06/13/2012 08:29 EDT | Updated 08/13/2012 05:12 EDT

Enbridge Pipeline Opposed By Former Tory Minister


A former Conservative federal fisheries minister is speaking out against the proposed Northern Gateway pipeline, saying it poses a serious threat to the environment, fisheries habitats and future generations.

Tom Siddon, who now lives in B.C.'s Okanagan, is calling on the Harper government to reconsider plans to allow Alberta crude to be shipped to China through B.C.

"What's Canada doing? We're getting rid of our natural resources as quickly as we can at the lowest possible price," said Siddon.

Siddon said he grew up on the banks of the Red Deer River in Alberta, which is now threatened after half a million litres of light sour crude oil poured into the river and into the Gleniffer reservoir, which provides thousands of Albertans with drinking water.

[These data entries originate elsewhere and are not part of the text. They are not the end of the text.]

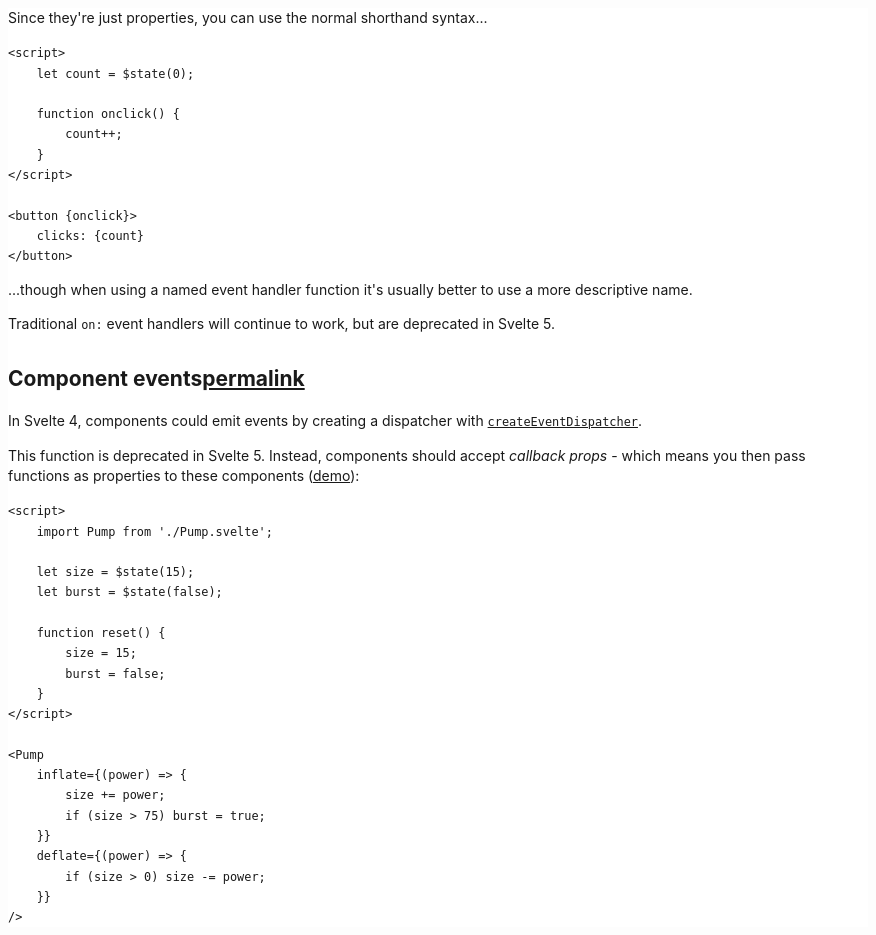 
Since they're just properties, you can use the normal shorthand syntax...

    <script>
    	let count = $state(0);
    
    	function onclick() {
    		count++;
    	}
    </script>
    
    <button {onclick}>
    	clicks: {count}
    </button>

...though when using a named event handler function it's usually better to use a more descriptive name.

Traditional `on:` event handlers will continue to work, but are deprecated in Svelte 5.

Component events[permalink](#component-events)
----------------------------------------------

In Svelte 4, components could emit events by creating a dispatcher with [`createEventDispatcher`](https://svelte.dev/docs/svelte#createeventdispatcher).

This function is deprecated in Svelte 5. Instead, components should accept _callback props_ - which means you then pass functions as properties to these components ([demo](/#H4sIAAAAAAAACo1US27bMBC9yoBtELu2ZDmAG0CRhPYG3VddyPIwIUKRgjiOkwrcd9VFL5BV75cjFKQo2e5_IQnzeW-GM3zqGRcSDUs_9kxVDbKUvW9btmT01DrDPKAkZEtm9L6rnSczdSdaKkpVkmha3RF82Dct8E43cBmvnBEPsMsbl-QeiQRGfEbI4bWhinC23sxvxsh23xk6hnglDfqoKonvVU1CK-jQIM3m0HtOCmzrzVCDRg4P9j5bqmx1bFZlrjPfteKyIsz7WasP2M0hL85YFzn4QGAWHGbeX8D1Zj41S90-1LHuvcM_kp4QJPNhDNFpCUew8i32rwQfCnjObLsn0gq0qqWo7_Pez8AWCg-wraTUWmWrIcevIzNtpaCWlTF5ybZaNyUrXp6_fc9WLlKUqk9RGrS_SR7oSgaGniTmJTN1JTGFPomTNbzxbduSFcORXp6_fvEkE_FKcOun7PE-zRcIM2i1EW6NKXDxiLswWomcUkiCRbo9Ggexo7sU1klyETx3KG7v6MzFtaLIdea9D4eRCB8pqqS4VSnUqGhapRQKo4nnZmxNuJQIH1CRSUFpNV0g94nDbMajUFep8TB-SJDEV-YcoXUzpldKNNWQ7d1JvDHAdXeout0Z6t09PvGuatDAKT65gB7CMpL4LdjBfbU5819vxoAbz0lkcA9aCJthS9boneACdyx119guJ_E7jfyv-p10ewhqWkJQAFin5LbTrZkdJe5v-1HiXvzn6vz5rs-8hAJ7EJUtgn1y7f8ADN1MwGD_G-gBUWSLaModfnA-kELvvxb-Bl8sbLGY4L_O-5P9ATwVcA54BQAA)):

    <script>
    	import Pump from './Pump.svelte';
    
    	let size = $state(15);
    	let burst = $state(false);
    
    	function reset() {
    		size = 15;
    		burst = false;
    	}
    </script>
    
    <Pump
    	inflate={(power) => {
    		size += power;
    		if (size > 75) burst = true;
    	}}
    	deflate={(power) => {
    		if (size > 0) size -= power;
    	}}
    />
    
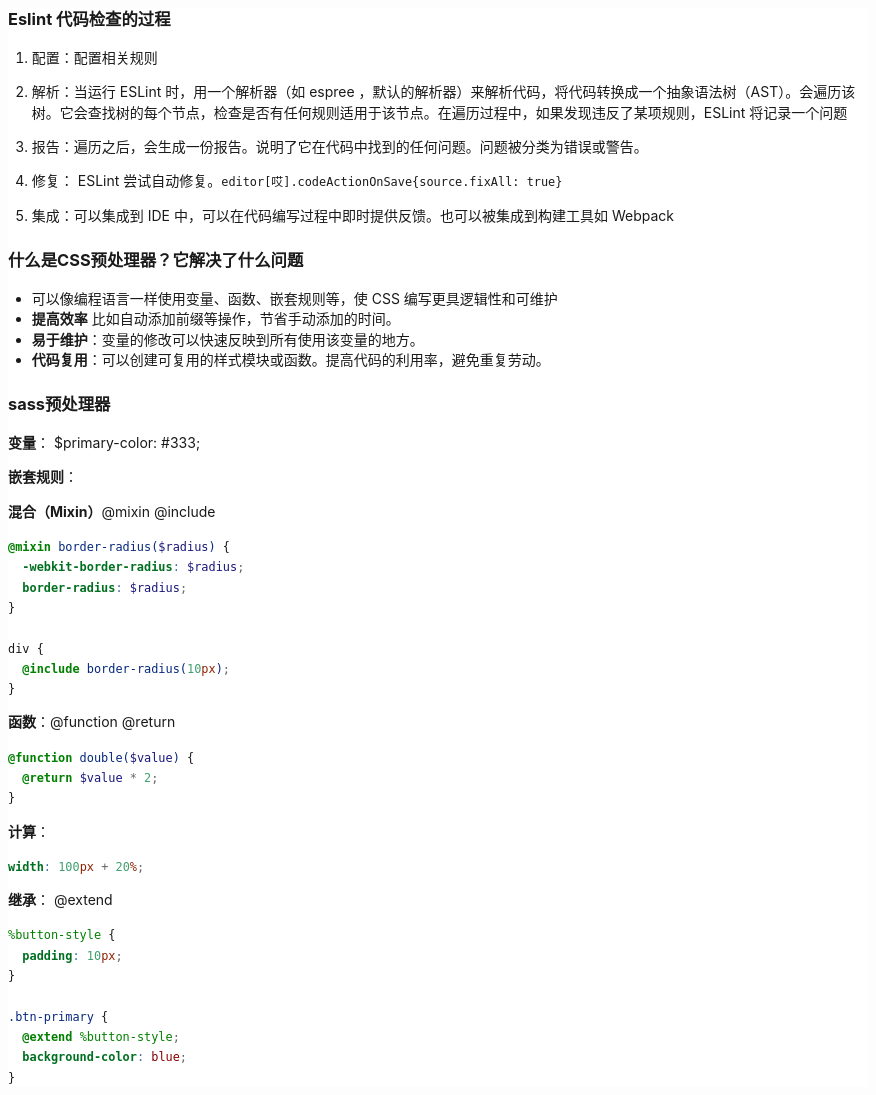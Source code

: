 



### Eslint 代码检查的过程

1. 配置：配置相关规则

2. 解析：当运⾏ ESLint 时，⽤⼀个解析器（如 espree ，默认的解析器）来解析代码，将代码转换成⼀个抽象语法树（AST）。会遍历该树。它会查找树的每个节点，检查是否有任何规则适⽤于该节点。在遍历过程中，如果发现违反了某项规则，ESLint 将记录⼀个问题

3. 报告：遍历之后，会⽣成⼀份报告。说明了它在代码中找到的任何问题。问题被分类为错误或警告。

4. 修复： ESLint 尝试⾃动修复。`editor[哎].codeActionOnSave{source.fixAll: true}`

5. 集成：可以集成到 IDE 中，可以在代码编写过程中即时提供反馈。也可以被集成到构建⼯具如 Webpack

### 什么是CSS预处理器？它解决了什么问题

- 可以像编程语言一样使用变量、函数、嵌套规则等，使 CSS 编写更具逻辑性和可维护
- **提高效率** 比如自动添加前缀等操作，节省手动添加的时间。
- **易于维护**：变量的修改可以快速反映到所有使用该变量的地方。
- **代码复用**：可以创建可复用的样式模块或函数。提高代码的利用率，避免重复劳动。

### sass预处理器

**变量**： $primary-color: #333;

**嵌套规则**：

**混合（Mixin）**@mixin @include

```scss
@mixin border-radius($radius) {
  -webkit-border-radius: $radius;
  border-radius: $radius;
}

div {
  @include border-radius(10px);
}
```

**函数**：@function @return

```scss
@function double($value) {
  @return $value * 2;
}
```

**计算**：

```scss
width: 100px + 20%;
```

**继承**： @extend

```scss
%button-style {
  padding: 10px;
}

.btn-primary {
  @extend %button-style;
  background-color: blue;
}
```
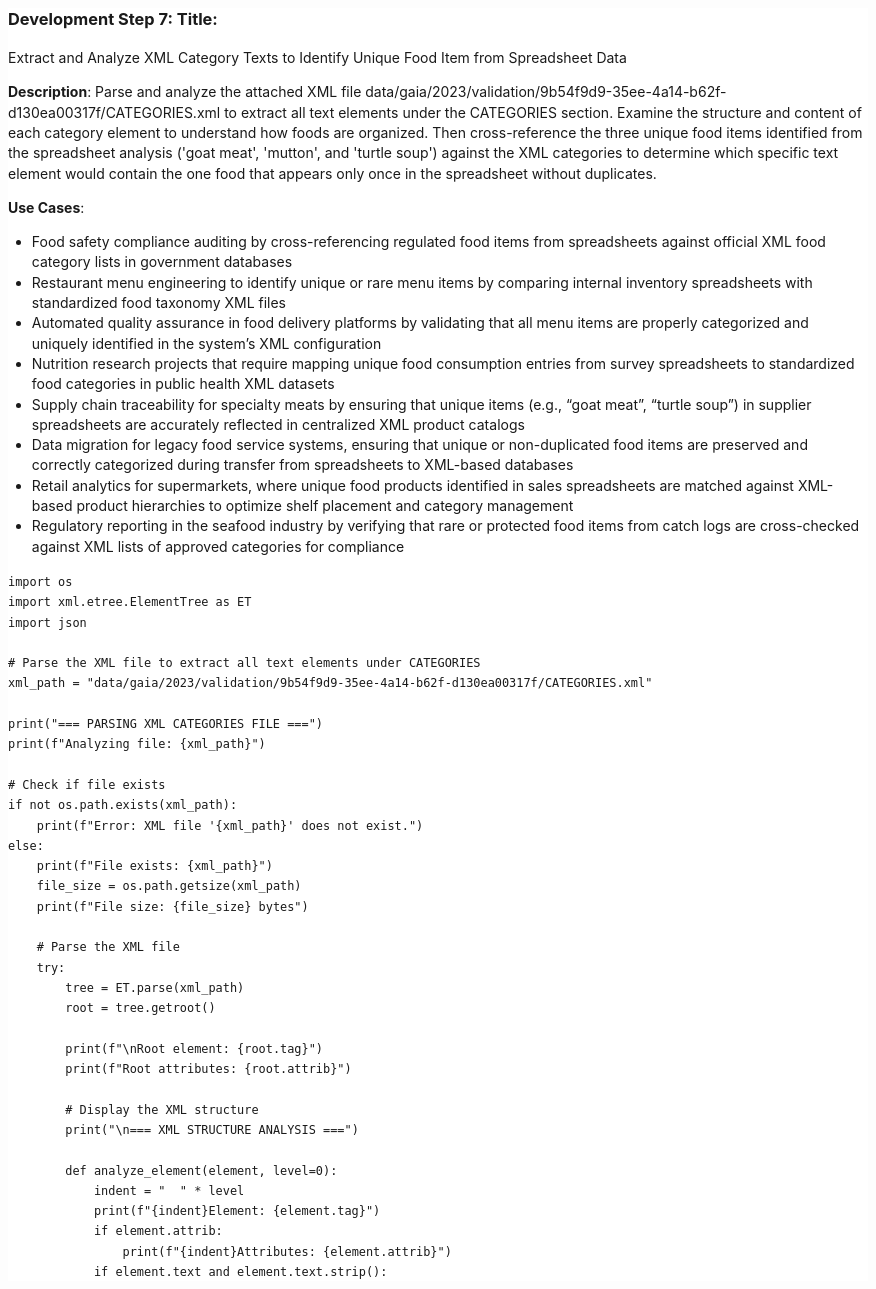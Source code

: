 ### Development Step 7: Title:  
Extract and Analyze XML Category Texts to Identify Unique Food Item from Spreadsheet Data

**Description**: Parse and analyze the attached XML file data/gaia/2023/validation/9b54f9d9-35ee-4a14-b62f-d130ea00317f/CATEGORIES.xml to extract all text elements under the CATEGORIES section. Examine the structure and content of each category element to understand how foods are organized. Then cross-reference the three unique food items identified from the spreadsheet analysis ('goat meat', 'mutton', and 'turtle soup') against the XML categories to determine which specific text element would contain the one food that appears only once in the spreadsheet without duplicates.

**Use Cases**:
- Food safety compliance auditing by cross-referencing regulated food items from spreadsheets against official XML food category lists in government databases
- Restaurant menu engineering to identify unique or rare menu items by comparing internal inventory spreadsheets with standardized food taxonomy XML files
- Automated quality assurance in food delivery platforms by validating that all menu items are properly categorized and uniquely identified in the system’s XML configuration
- Nutrition research projects that require mapping unique food consumption entries from survey spreadsheets to standardized food categories in public health XML datasets
- Supply chain traceability for specialty meats by ensuring that unique items (e.g., “goat meat”, “turtle soup”) in supplier spreadsheets are accurately reflected in centralized XML product catalogs
- Data migration for legacy food service systems, ensuring that unique or non-duplicated food items are preserved and correctly categorized during transfer from spreadsheets to XML-based databases
- Retail analytics for supermarkets, where unique food products identified in sales spreadsheets are matched against XML-based product hierarchies to optimize shelf placement and category management
- Regulatory reporting in the seafood industry by verifying that rare or protected food items from catch logs are cross-checked against XML lists of approved categories for compliance

```
import os
import xml.etree.ElementTree as ET
import json

# Parse the XML file to extract all text elements under CATEGORIES
xml_path = "data/gaia/2023/validation/9b54f9d9-35ee-4a14-b62f-d130ea00317f/CATEGORIES.xml"

print("=== PARSING XML CATEGORIES FILE ===")
print(f"Analyzing file: {xml_path}")

# Check if file exists
if not os.path.exists(xml_path):
    print(f"Error: XML file '{xml_path}' does not exist.")
else:
    print(f"File exists: {xml_path}")
    file_size = os.path.getsize(xml_path)
    print(f"File size: {file_size} bytes")
    
    # Parse the XML file
    try:
        tree = ET.parse(xml_path)
        root = tree.getroot()
        
        print(f"\nRoot element: {root.tag}")
        print(f"Root attributes: {root.attrib}")
        
        # Display the XML structure
        print("\n=== XML STRUCTURE ANALYSIS ===")
        
        def analyze_element(element, level=0):
            indent = "  " * level
            print(f"{indent}Element: {element.tag}")
            if element.attrib:
                print(f"{indent}Attributes: {element.attrib}")
            if element.text and element.text.strip():
```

"Our Pacific salmon stocks and the inland species that inhabit those watersheds — a big part of it being the Fraser basin and Skeena watersheds — are significantly at risk if we have the kind of event that unfolded on the Red Deer River last week."

Siddon said it's time for the B.C. government to speak out against the project.

"By this point in a major project, with the federal government pushing legislation in a hurry through Ottawa and some kind of a deal signed with the Chinese that nobody has disclosed to us, I think it's time the province did the homework required and took a position," he said.

B.C. New Democrat Leader Adrian Dix says Siddon's stand adds weight to the opposition to the Enbridge pipeline.

Dix said B.C. is taking on all the risks and isn't getting much of the economic benefit from the pipeline project.

The provincial Liberal government has said it will not decide its position until it's weighed the evidence presented to the Joint Review Panel that is assessing the project.

The proposed $5.5-billion pipeline would run from Bruderheim, Alta. to Kitimat B.C., moving about 525,000 barrels of oil per day to Kitimat for export.

Public hearings into the project have been marred by protests by First Nations and others groups. In April, hearings in Bella Bella, B.C., were put on hold amid safety concerns raised by the panel members from the federally-appointed review board.

The public hearing process is nearly at the midway point, and in September formal hearings will begin where expert witnesses will testify under oath to the review panel.